**What this task involves:** Return every line in the entries below where the word "cells" shows up.

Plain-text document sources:
━━━
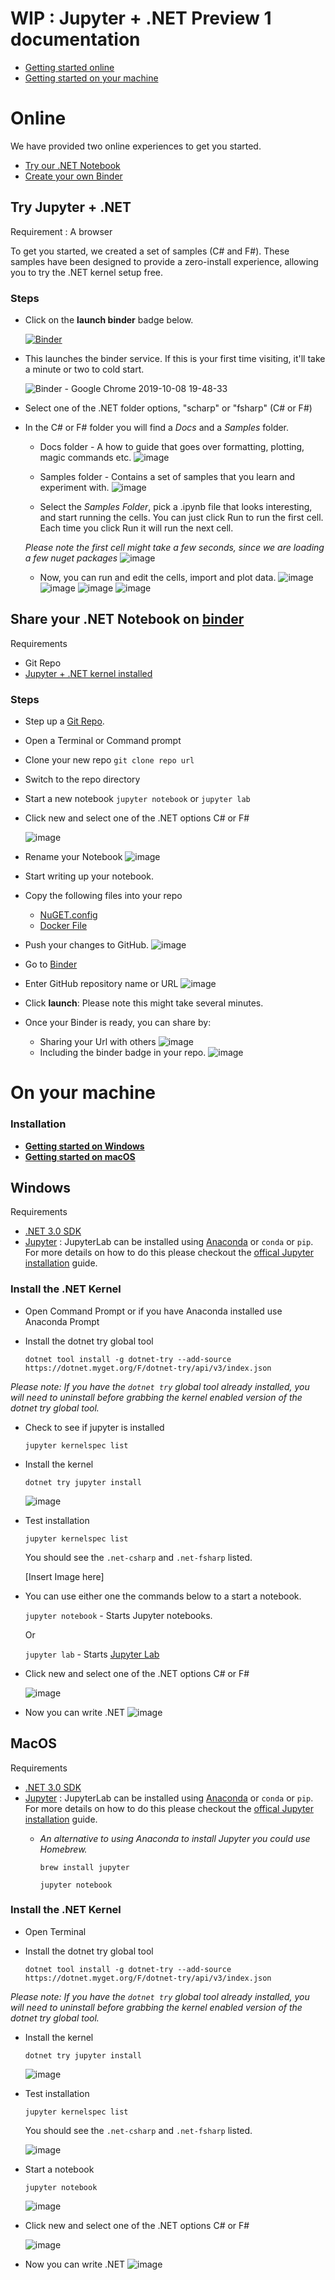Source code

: # WIP : Jupyter + .NET Preview 1 documentation 

- [Getting started online](#online)
- [Getting started on your machine](#on-your-machine) 

# Online

We have provided two online experiences to get you started. 

- [Try our .NET Notebook](#try-jupyter--net)
- [Create your own Binder](#deploy---share-your-net-notebook-on-binder)

## Try Jupyter + .NET 

Requirement :  A browser

To get you started, we created a set of samples (C# and F#).  These samples have been designed to provide a zero-install experience, allowing you to try the .NET kernel setup free.

### Steps

- Click on the **launch binder** badge below. 

   [![Binder](https://mybinder.org/badge_logo.svg)](https://mybinder.org/v2/gh/dotnet/try/master)


- This launches the binder service. If this is your first time visiting, it'll take a minute or two to cold start.

    ![Binder - Google Chrome 2019-10-08 19-48-33](https://user-images.githubusercontent.com/2546640/66441636-c9a0b780-ea05-11e9-9554-caf4fd7dfcde.gif)

-  Select one of the .NET folder options, "scharp" or "fsharp" (C# or F#)
-  In the C# or F# folder you will find a *Docs* and a *Samples* folder.
    - Docs folder - A how to guide that goes over formatting, plotting, magic commands etc. 
    ![image](https://user-images.githubusercontent.com/2546640/66443156-fb1c8180-ea0b-11e9-9a75-c9e8a0b415ab.png)

    - Samples folder - Contains a set of samples that you learn and experiment with. 
    ![image](https://user-images.githubusercontent.com/2546640/66443240-4b93df00-ea0c-11e9-8bf2-57dd9394e0af.png)

    - Select the *Samples Folder*, pick a .ipynb file that looks interesting, and start running the cells. You can just click Run to run the first cell. Each time you click Run it will run the next cell. 
     
     *Please note the first cell might take a few seconds, since we are loading a few nuget packages*
        ![image](https://user-images.githubusercontent.com/2546640/66443801-7717c900-ea0e-11e9-89ce-00169c6b2815.png)

     - Now, you can run and edit the cells, import and plot data. 
     ![image](https://user-images.githubusercontent.com/2546640/66444711-45a0fc80-ea12-11e9-920c-d62dcd6fb365.png)
     ![image](https://user-images.githubusercontent.com/2546640/66444747-6b2e0600-ea12-11e9-8934-d352ed07b532.png)
     ![image](https://user-images.githubusercontent.com/2546640/66444785-89940180-ea12-11e9-8c98-4ce5c1dfc1a4.png)
     ![image](https://user-images.githubusercontent.com/2546640/66444810-a92b2a00-ea12-11e9-855f-c933d3367778.png)

## Share your .NET Notebook on [binder](https://mybinder.org/)

Requirements 
-  Git Repo
-  [Jupyter + .NET kernel installed](#on-your-machine) 

### Steps
- Step up a [Git Repo](https://help.github.com/en/articles/create-a-repo).
- Open a Terminal or Command prompt 
- Clone your new repo `git clone repo url`
- Switch to the repo directory 
- Start a new notebook
    `jupyter notebook` or `jupyter lab`
- Click new and select one of the .NET options C# or F#

    ![image](https://user-images.githubusercontent.com/2546640/66432173-70c42580-e9eb-11e9-895e-d08cb2f5c54d.png)    
- Rename your Notebook
    ![image](https://user-images.githubusercontent.com/2546640/66717693-ec3a2400-eda9-11e9-810d-099442c3e86c.png)
- Start writing up your notebook. 
- Copy the following files into your repo 
    - [NuGET.config](https://github.com/dotnet/try/blob/master/NuGet.config)
    - [Docker File](https://github.com/dotnet/try/blob/master/Dockerfile)
- Push your changes to GitHub.
![image](https://user-images.githubusercontent.com/2546640/66759667-aabf7c80-ee6e-11e9-9f2c-866b208c785d.png)
- Go to [Binder](https://mybinder.org/)
- Enter GitHub repository name or URL
![image](https://user-images.githubusercontent.com/2546640/66759813-ee19eb00-ee6e-11e9-9f03-410a7b20a1de.png)
- Click **launch**: Please note this might take several minutes.
- Once your Binder is ready, you can share by:  
    - Sharing your Url  with others 
      ![image](https://user-images.githubusercontent.com/2546640/66761247-a052b200-ee71-11e9-8afe-9aaaa3bb70b5.png)
    - Including the binder badge in your repo.
    ![image](https://user-images.githubusercontent.com/2546640/66761314-bfe9da80-ee71-11e9-8b9c-0668d03942bd.png)

# On your machine

### Installation 
- [**Getting started on Windows**](#windows)
- [**Getting started on macOS**](#macos)

## Windows 

Requirements
- [.NET 3.0 SDK](https://dotnet.microsoft.com/download)
- [Jupyter](https://jupyter.org/install) : JupyterLab can be installed using [Anaconda](https://www.anaconda.com/distribution) or  `conda` or `pip`. For more details on how to do this please checkout the [offical Jupyter installation](https://jupyter.org/install) guide.

### Install the .NET Kernel
- Open Command Prompt or if you have Anaconda installed use Anaconda Prompt
- Install the dotnet try global tool

    `dotnet tool install -g dotnet-try --add-source https://dotnet.myget.org/F/dotnet-try/api/v3/index.json`

*Please note: If you have the `dotnet try` global tool already installed, you will need to uninstall before grabbing the kernel enabled version of the dotnet try global tool.*
- Check to see if jupyter is installed 

    `jupyter kernelspec list`
- Install the kernel 

    `dotnet try jupyter install`
    
    ![image](https://user-images.githubusercontent.com/2546640/63954737-93106e00-ca51-11e9-8c72-939f3f558d05.png)

- Test installation 

    `jupyter kernelspec list`

    You should see the `.net-csharp`  and `.net-fsharp` listed.

    [Insert Image here]
-  You can use either one the commands below to a start a notebook.  

    `jupyter notebook` - Starts Jupyter notebooks.

    Or
   
    `jupyter lab` - Starts [Jupyter Lab](https://blog.jupyter.org/jupyterlab-is-ready-for-users-5a6f039b8906)
- Click new and select one of the .NET options C# or F#

    ![image](https://user-images.githubusercontent.com/2546640/66432173-70c42580-e9eb-11e9-895e-d08cb2f5c54d.png)    

-  Now you can write .NET 
    ![image](https://user-images.githubusercontent.com/2546640/66432344-d9ab9d80-e9eb-11e9-9a88-cdd9a349b58f.png)
## MacOS
Requirements
- [.NET 3.0 SDK](https://dotnet.microsoft.com/download)
- [Jupyter](https://jupyter.org/install) : JupyterLab can be installed using [Anaconda](https://www.anaconda.com/distribution) or  `conda` or `pip`. For more details on how to do this please checkout the [offical Jupyter installation](https://jupyter.org/install) guide.
    - *An alternative to using Anaconda to install Jupyter you could use Homebrew.*
    
        `brew install jupyter`

        `jupyter notebook`

### Install the .NET Kernel
- Open Terminal 
- Install the dotnet try global tool

    `dotnet tool install -g dotnet-try --add-source https://dotnet.myget.org/F/dotnet-try/api/v3/index.json`

*Please note: If you have the `dotnet try` global tool already installed, you will need to uninstall before grabbing the kernel enabled version of the dotnet try global tool.*

- Install the kernel 

    `dotnet try jupyter install`

    ![image](https://user-images.githubusercontent.com/2546640/66361692-a6b2cc80-e94d-11e9-913d-f6062d460cc9.png)

- Test installation 

    `jupyter kernelspec list`

    You should see the `.net-csharp`  and `.net-fsharp` listed.

    ![image](https://user-images.githubusercontent.com/2546640/66361581-4e7bca80-e94d-11e9-9312-1c672cba6596.png)

-  Start a notebook 

    `jupyter notebook`

    ![image](https://user-images.githubusercontent.com/2546640/66431857-d532b500-e9ea-11e9-9203-e5626fc3aa67.png)


- Click new and select one of the .NET options C# or F#

    ![image](https://user-images.githubusercontent.com/2546640/66432173-70c42580-e9eb-11e9-895e-d08cb2f5c54d.png)    

-  Now you can write .NET 
    ![image](https://user-images.githubusercontent.com/2546640/66432344-d9ab9d80-e9eb-11e9-9a88-cdd9a349b58f.png)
━━━
**Response to the exercise:**
    - Select the *Samples Folder*, pick a .ipynb file that looks interesting, and start running the cells. You can just click Run to run the first cell. Each time you click Run it will run the next cell. 
     - Now, you can run and edit the cells, import and plot data. 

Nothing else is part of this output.